А другие в последний момент попали на «Курск», как, например, Руслан Тряничев. Матрос служил на атомной подводной лодке «Воронеж», на «Курск» его перебросили вместо заболевшего матроса Кузнецова.
Лейтенант Алексей Иванов-Павлов получил после окончания Санкт-Петербургского высшего военно-морского инженерного училища назначение на береговую должность. Но в отделе кадров, увидев красный диплом лейтенанта, передали информацию о перспективном офицере «наверх». На «Курске» 22-летний командир минно-торпедной боевой части Павлов-Иванов, пройдя конкурсный отбор, прослужил только месяц…

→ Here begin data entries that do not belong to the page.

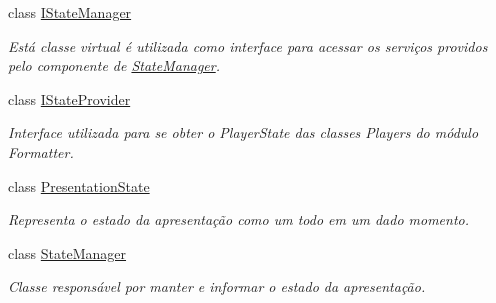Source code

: \begin{DoxyCompactItemize}
class \hyperlink{classbr_1_1ufscar_1_1lince_1_1ginga_1_1wac_1_1state_1_1IStateManager}{IStateManager}
\begin{DoxyCompactList}\small\item\em Está classe virtual é utilizada como interface para acessar os serviços providos pelo componente de \hyperlink{classbr_1_1ufscar_1_1lince_1_1ginga_1_1wac_1_1state_1_1StateManager}{StateManager}. \item\end{DoxyCompactList}\item 
class \hyperlink{classbr_1_1ufscar_1_1lince_1_1ginga_1_1wac_1_1state_1_1IStateProvider}{IStateProvider}
\begin{DoxyCompactList}\small\item\em Interface utilizada para se obter o PlayerState das classes Players do módulo Formatter. \item\end{DoxyCompactList}\item 
class \hyperlink{classbr_1_1ufscar_1_1lince_1_1ginga_1_1wac_1_1state_1_1PresentationState}{PresentationState}
\begin{DoxyCompactList}\small\item\em Representa o estado da apresentação como um todo em um dado momento. \item\end{DoxyCompactList}\item 
class \hyperlink{classbr_1_1ufscar_1_1lince_1_1ginga_1_1wac_1_1state_1_1StateManager}{StateManager}
\begin{DoxyCompactList}\small\item\em Classe responsável por manter e informar o estado da apresentação. \item\end{DoxyCompactList}\end{DoxyCompactItemize}
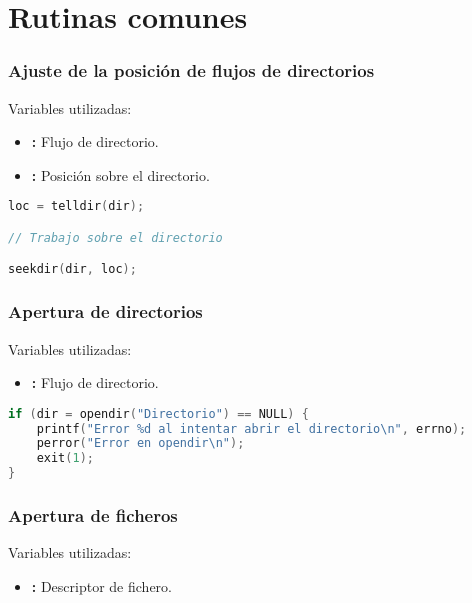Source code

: \chapter{Rutinas comunes}

\subsection{Ajuste de la posición de flujos de directorios}

Variables utilizadas:

\begin{itemize}
	\item{}\textbf{:} Flujo de directorio.
	\item{}\textbf{:} Posición sobre el directorio.
\end{itemize}

\begin{lstlisting}[language=C]
loc = telldir(dir);

// Trabajo sobre el directorio

seekdir(dir, loc);
\end{lstlisting}

\subsection{Apertura de directorios}

Variables utilizadas:

\begin{itemize}
	\item{}\textbf{:} Flujo de directorio.
\end{itemize}

\begin{lstlisting}[language=C]
if (dir = opendir("Directorio") == NULL) {
	printf("Error %d al intentar abrir el directorio\n", errno);
	perror("Error en opendir\n");
	exit(1);
}
\end{lstlisting}

\subsection{Apertura de ficheros}

Variables utilizadas:

\begin{itemize}
	\item{}\textbf{:} Descriptor de fichero.
\end{itemize}

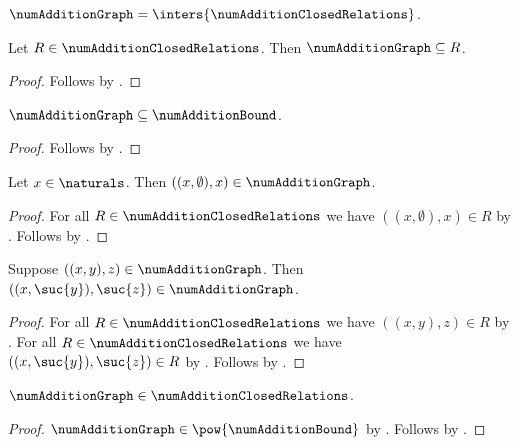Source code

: \begin{definition}\label{num_addition_graph}
    $\numAdditionGraph =
        \inters{\numAdditionClosedRelations}$.
\end{definition}

\begin{proposition}\label{num_addition_graph_minimal}
    Let $R\in\numAdditionClosedRelations$.
    Then $\numAdditionGraph\subseteq R$.
\end{proposition}
\begin{proof}
    Follows by .
\end{proof}

\begin{proposition}\label{num_addition_graph_bound}
    $\numAdditionGraph\subseteq\numAdditionBound$.
\end{proposition}
\begin{proof}
    Follows by .
\end{proof}

\begin{proposition}\label{num_addition_graph_zero_intro}
    Let $x\in\naturals$.
    Then $((x,\emptyset),x)\in\numAdditionGraph$.
\end{proposition}
\begin{proof}
    For all $R\in\numAdditionClosedRelations$ we have
        $((x,\emptyset),x)\in R$
        by .
    Follows by .
\end{proof}

\begin{proposition}\label{num_addition_graph_successor_intro}
    Suppose $((x,y),z)\in\numAdditionGraph$.
    Then $((x,\suc{y}),\suc{z})\in\numAdditionGraph$.
\end{proposition}
\begin{proof}
    For all $R\in\numAdditionClosedRelations$ we have
        $((x,y),z)\in R$ by .
    For all $R\in\numAdditionClosedRelations$ we have
        $((x,\suc{y}),\suc{z})\in R$
        by .
    Follows by .
\end{proof}

\begin{proposition}\label{num_addition_graph_closed}
    $\numAdditionGraph\in\numAdditionClosedRelations$.
\end{proposition}
\begin{proof}
    $\numAdditionGraph\in\pow{\numAdditionBound}$
        by .
    Follows by .
\end{proof}

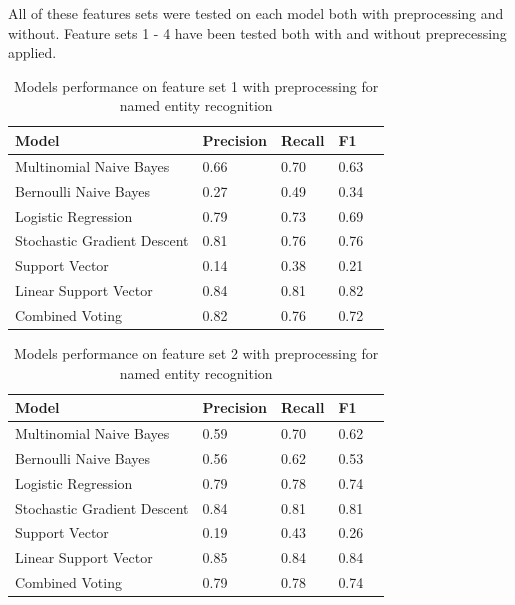 \documentclass[11pt,oneside]{book}
\begin{document}
All of these features sets were tested on each model both with preprocessing and without. Feature sets 1 - 4 have been tested both with and without preprecessing applied.

\begin{longtable}{|l|l|l|l|l|}
\caption{Models performance on feature set 1 with preprocessing for named entity recognition}
\label{tab:ner_feature_set_1}\\
\hline
\textbf{Model}          & \multicolumn{1}{c|}{\textbf{Precision}} & \multicolumn{1}{c|}{\textbf{Recall}} & \textbf{F1}  \\ \hline
\endfirsthead
%
\endhead
%
Multinomial Naive Bayes & 0.66  &  0.70   &  0.63   \\ \hline
Bernoulli Naive Bayes       & 0.27 & 0.49 & 0.34   \\ \hline
Logistic Regression         & 0.79 & 0.73 & 0.69   \\ \hline
Stochastic Gradient Descent & 0.81 & 0.76 & 0.76   \\ \hline
Support Vector              & 0.14 & 0.38 & 0.21  \\ \hline
Linear Support Vector       & 0.84 & 0.81 & 0.82  \\ \hline
Combined Voting             & 0.82 & 0.76 & 0.72  \\ \hline
\end{longtable}

\begin{longtable}{|l|l|l|l|l|}
\caption{Models performance on feature set 2 with preprocessing for named entity recognition}
\label{tab:ner_feature_set_2}\\
\hline
\textbf{Model}          & \multicolumn{1}{c|}{\textbf{Precision}} & \multicolumn{1}{c|}{\textbf{Recall}} & \textbf{F1} \\ \hline
\endfirsthead
%
\endhead
%
Multinomial Naive Bayes &  0.59  & 0.70  & 0.62 \\ \hline
Bernoulli Naive Bayes       & 0.56 & 0.62 & 0.53   \\ \hline
Logistic Regression         & 0.79 & 0.78 & 0.74  \\ \hline
Stochastic Gradient Descent & 0.84 & 0.81 & 0.81  \\ \hline
Support Vector              & 0.19 & 0.43 & 0.26  \\ \hline
Linear Support Vector       & 0.85 & 0.84 & 0.84  \\ \hline
Combined Voting             & 0.79 & 0.78 & 0.74  \\ \hline
\end{longtable}
\end{document}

- Трагические судьбы порой действительно пересекаются, - говорит София Петровна Дудко. – Сережа, когда ходил в 1994 году на атомоходе Б-414 на Северный полюс, командиром подлодки был капитан 1-го ранга Сергей Викторович Кузьмин. Недавно я встретила его на Серафимовском кладбище. Рядом с нашим мемориалом похоронили 14 подводников с глубоководной атомной станции, известной, как «Лошарик». Среди них был сын первого командира моего Сережи. Наши сыновья теперь лежат рядом…
София Петровна говорит, что, когда бы она ни пришла на кладбище, на могилах подводников всегда лежат живые цветы.
- Люди помнят. Приходят, становятся на колени, крестятся. Чего не скажешь о чиновниках. Еще 4 марта я отправила губернатору Санкт-Петербурга просьбу помочь к 20-летию гибели «Курска» выпустить памятные знаки. Ответ получила только на второе письменное обращение.
Мне написали, что «у исполнительных органов отсутствуют правовые основания для финансирования за счет средств бюджета города изготовление памятных знаков». Нам обещали выделить автобусы, цветы и звукоусилительную аппаратуру. Но нам не нужна эта аппаратура на мемориале, мы хотим этот день провести в тишине.
На восьмом причале в Ара-губе в Видяево никто не базируется. Он навсегда остался за атомным подводным ракетным крейсером «Курск».